Task brief
Within the data below, copy each line where the string "監聽器執行錯誤" is found.
Available data section start
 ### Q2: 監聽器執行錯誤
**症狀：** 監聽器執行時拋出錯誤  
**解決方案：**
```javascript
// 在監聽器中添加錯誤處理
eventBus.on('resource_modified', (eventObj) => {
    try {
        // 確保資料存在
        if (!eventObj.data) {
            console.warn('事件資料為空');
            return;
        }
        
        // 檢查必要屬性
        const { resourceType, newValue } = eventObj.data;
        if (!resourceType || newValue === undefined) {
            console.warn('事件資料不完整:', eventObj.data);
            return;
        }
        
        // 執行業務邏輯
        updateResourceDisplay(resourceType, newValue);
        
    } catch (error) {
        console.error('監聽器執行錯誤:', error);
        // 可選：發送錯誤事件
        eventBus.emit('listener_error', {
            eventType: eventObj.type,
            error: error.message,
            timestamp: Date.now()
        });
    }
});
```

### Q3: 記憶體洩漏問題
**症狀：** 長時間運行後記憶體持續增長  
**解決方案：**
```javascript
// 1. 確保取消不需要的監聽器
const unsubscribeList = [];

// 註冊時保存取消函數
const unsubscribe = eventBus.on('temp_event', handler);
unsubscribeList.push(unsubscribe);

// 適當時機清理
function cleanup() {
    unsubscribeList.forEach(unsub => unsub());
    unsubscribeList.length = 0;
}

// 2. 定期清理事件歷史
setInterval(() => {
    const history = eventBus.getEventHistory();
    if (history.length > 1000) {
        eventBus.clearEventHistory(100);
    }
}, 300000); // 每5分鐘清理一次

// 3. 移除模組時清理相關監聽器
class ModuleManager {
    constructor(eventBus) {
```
Available data section end
Your solution
 ### Q2: 監聽器執行錯誤
        console.error('監聽器執行錯誤:', error);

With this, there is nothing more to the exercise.